Y sin embargo no hay metáfora más clara: el corazón es hoy, para la mayoría, ese teatro inocuo de personajes de ficción que en las canciones más obvias (“de no pensar mucho”), en la televisión, en las comedias románticas, proyectan la quimera de un deseo profundo de redención en que la gente no puede creer en el fondo, por irreal; así que se consuelan consumiéndolo. Como espectadores, no como protagonistas. Deseando ser parte de ese entramado de pasiones que nos ofrece la ficción (la honesta y la otra, la histérica de plató y cocaína), y sin embargo incapaces de creer que la vida real, nuestra supuestamente mediocre vida cotidiana, pueda llegar a ofrecer una aventura verdadera en que ponernos a prueba, en busca del amor o la gloria o el honor íntimos; elementos sólo accesibles -creemos- para los Elegidos, sean Brad Pitt o el último subproducto de la escoria televisiva.
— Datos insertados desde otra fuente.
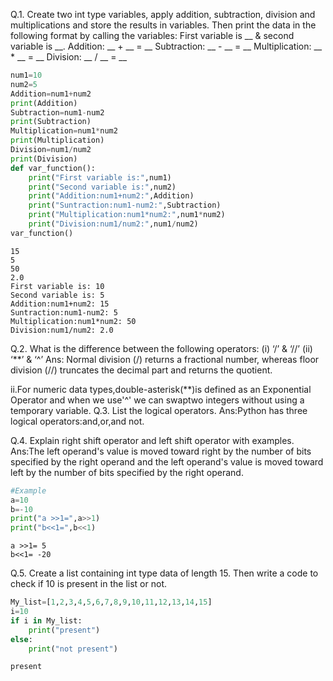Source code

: Q.1. Create two int type variables, apply addition, subtraction, division and multiplications
and store the results in variables. Then print the data in the following format by calling the
variables:
First variable is __ & second variable is __.
Addition: __ + __ = __
Subtraction: __ - __ = __
Multiplication: __ * __ = __
Division: __ / __ = __


```python
num1=10
num2=5
Addition=num1+num2
print(Addition)
Subtraction=num1-num2
print(Subtraction)
Multiplication=num1*num2
print(Multiplication)
Division=num1/num2
print(Division)
def var_function():
    print("First variable is:",num1)
    print("Second variable is:",num2)
    print("Addition:num1+num2:",Addition)
    print("Suntraction:num1-num2:",Subtraction)
    print("Multiplication:num1*num2:",num1*num2)
    print("Division:num1/num2:",num1/num2)
var_function()
```

    15
    5
    50
    2.0
    First variable is: 10
    Second variable is: 5
    Addition:num1+num2: 15
    Suntraction:num1-num2: 5
    Multiplication:num1*num2: 50
    Division:num1/num2: 2.0
    

Q.2. What is the difference between the following operators:
(i) ‘/’ & ‘//’
(ii) ‘**’ & ‘^’
Ans:
Normal division (/) returns a fractional number, whereas floor division (//) truncates the decimal part and returns the quotient.
    
  ii.For numeric data types,double-asterisk(**)is defined as an Exponential Operator and when we use'^' we can swaptwo integers without using a temporary variable. 
 Q.3. List the logical operators.
Ans:Python has three logical operators:and,or,and not.

Q.4. Explain right shift operator and left shift operator with examples.
Ans:The left operand's value is moved toward right by the number of bits specified by the right operand and the left operand's value is moved toward left by the number of bits specified by the right operand.

```python
#Example
a=10
b=-10
print("a >>1=",a>>1)
print("b<<1=",b<<1)
```

    a >>1= 5
    b<<1= -20
    

Q.5. Create a list containing int type data of length 15. Then write a code to check if 10 is
present in the list or not.


```python
My_list=[1,2,3,4,5,6,7,8,9,10,11,12,13,14,15]
i=10
if i in My_list:
    print("present")
else:
    print("not present")

```

    present
    


```python

```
Con lo que no hay escapatoria, al cabo: todos los dioses murieron; las grandes posturas ideológicas –válidas en algunos casos para comprender el funcionamiento y las estructuras sociales– fueron llevadas a la putrefacción en nombre de las soluciones finales que iban a traer el Paraíso en la Tierra (en forma de campos de concentración); las revoluciones fracasaron, los hippies dejaron de ser hippies pero no de ser palizas (cantaba Sabina), y las democracias actuales, mendigas, desahuciadas y prostituyéndose en la acera de algún fondo buitre de Nueva York, aspiran mezquina y exclusivamente a que sus ciudadanos puedan seguir pagando el crimen perfecto de la deuda (otra ficción con repercusión trágica a este lado del juego)… Pero, ¿y esos ciudadanos? ¿Y esos individuos? ¿Y esos seres humanos que somos usted y yo, y que constituimos el único ente con sangre y huesos que no es abstracción ni teoría ni mandanga en esta historia? ¿Y la persona, esta cosa orgánica que siente lo que piensa y piensa lo que siente? Los ciudadanos, los seres humanos, usted y yo, perdimos hace demasiado la verdadera razón de vivir, el impulso esencial, porque, sin creer en nada más allá de lo inmediato (todo es pantalla, todo es ficción, y nada perdura), a lo mucho que podemos aspirar es a subsistir lo más cómodamente posible en este mundo material de tres dimensiones en que si dejas de pedalear te caes; a sacrificar nuestro tiempo y nuestra energía y nuestro talento a cambio de ganarnos la vida, sin esperanza alguna en que todo esto tenga mayor sentido que el de distraer como sea, con quien sea, a todas horas y a cualquier precio el terror a la muerte; que está ahí abajo sentada, fumando y esperándote… Porque al final (el final de esta película es siempre el mismo) lo que sucede es que usted se muere, que decía Benedetti

Perdimos el anclaje, porque perdimos el horizonte y la brújula y la estrella polar. Nada por arriba: nada por abajo; reflejos el uno del otro. Cómo no vamos a vivir angustiados aquí, los supuestamente afortunados del mundo, ululando de las fiestas al psicólogo, si no sabemos para qué se vive. Cómo vamos a creer que pueda existir la plenitud, el estar en paz con la vida, si lo único que conocemos es el infierno literal de los anhelos, el círculo diabólico que no se acaba nunca, pues el deseo de cualquier tipo (del sexo a la vanidad más humildes, del poder a la codicia más infames) jamás se aplaca con más deseo, como el fuego jamás se apagaría con fuego. Y sin embargo lo seguimos persiguiendo sin contemplar otra opción, con idiotez magistral: alguien –el poder, la deriva del mundo, y nosotros mismos– nos convenció de que el secreto capaz de transmutar el absurdo de nuestras vidas en una orgía sin tregua estaba ahí fuera, siempre ahí fuera y casualmente en las cosas que valen pasta, que te podrás permitir si sudas sangre, en el despacho donde te llamarán de don o doña; en la medalla, en el éxito (sexual, social, profesional) que sin embargo se te derrite una y otra vez entre las manos en cuanto lo consigues, de manera siniestra, porque no es más que un diablo burlón que te repite una y otra vez –como tratando de enseñarte algo–, al desvanecerse: Te lo dije.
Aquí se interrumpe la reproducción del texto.